My heart became hot within me. As I mused, the fire burned; then I spoke with my tongue: "O Lord, make me know my end and what is the measure of my days; let me know how fleeting I am!"

20 August 2008

Maybe the show doesn't need to go on

I just read that LeRoi Moore, the brilliant saxophonist for the Dave Matthews Band, died from an ATV accident. The band went ahead with their scheduled concert last night.

One concertgoer asserts "they knew it was the right thing to do and LeRoi would have wanted it."

A thought that I've had before but never published: when I die, I don't want the show to go on. I want people to stop the regularly scheduled programming of life and think about deep things like life, death, love, hate, Jesus and salvation. I want people to be uncomfortable.

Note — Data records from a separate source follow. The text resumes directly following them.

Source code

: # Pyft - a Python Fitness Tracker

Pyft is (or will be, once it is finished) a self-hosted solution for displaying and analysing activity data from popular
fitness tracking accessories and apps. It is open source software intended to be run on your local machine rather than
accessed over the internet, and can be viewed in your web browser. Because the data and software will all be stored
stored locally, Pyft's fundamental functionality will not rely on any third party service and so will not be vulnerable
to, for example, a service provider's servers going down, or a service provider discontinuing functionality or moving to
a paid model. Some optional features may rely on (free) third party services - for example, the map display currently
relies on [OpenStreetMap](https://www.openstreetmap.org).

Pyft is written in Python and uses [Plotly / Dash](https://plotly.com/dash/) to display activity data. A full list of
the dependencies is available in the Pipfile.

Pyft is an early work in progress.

Is there anything more typical of a culture that shudders to think about death, that refuses to measure their days, than the ridiculous notion that the "show must go on"? The dude at the concert (and he certainly was a dude) even said it was the right thing to do--it was a moral obligation to keep the party going. We live in a world that takes every opportunity possible to push death to the shadows and boundaries of life. When death comes close, we keep the concert going when we should stop and consider, "unless you repent, you will all likewise perish."

1 comment:

Tamara said...

That is a great insight. You are so right.